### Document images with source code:
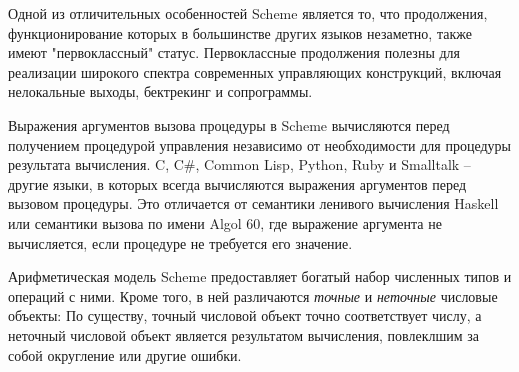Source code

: \vest Одной из отличительных особенностей Scheme является то, что продолжения, функционирование
которых в большинстве других языков незаметно, также имеют "первоклассный" статус. Первоклассные
продолжения полезны для реализации широкого спектра современных управляющих конструкций, включая
нелокальные выходы, бектрекинг и сопрограммы.


Выражения аргументов вызова процедуры в Scheme вычисляются перед получением процедурой
управления независимо от необходимости для процедуры результата вычисления.
C, C\#, Common Lisp, Python, Ruby и Smalltalk -- другие языки, в которых всегда вычисляются выражения
аргументов перед вызовом процедуры. Это отличается от семантики ленивого вычисления Haskell или
семантики вызова по имени Algol 60, где выражение аргумента не вычисляется, если процедуре не
требуется его значение.\vspace{1mm}

Арифметическая модель Scheme предоставляет богатый набор численных типов и операций с
ними. Кроме того, в ней различаются \textit{точные} и \textit{неточные} числовые объекты: По
существу, точный числовой объект точно соответствует числу, а неточный числовой объект является
результатом вычисления, повлеклшим за собой округление или другие ошибки.\vspace{1mm}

### What the exercise asks:
Filter the lines above, keeping each one that contains the string "другие".

### Solution below:
C, C\#, Common Lisp, Python, Ruby и Smalltalk -- другие языки, в которых всегда вычисляются выражения
результатом вычисления, повлеклшим за собой округление или другие ошибки.\vspace{1mm}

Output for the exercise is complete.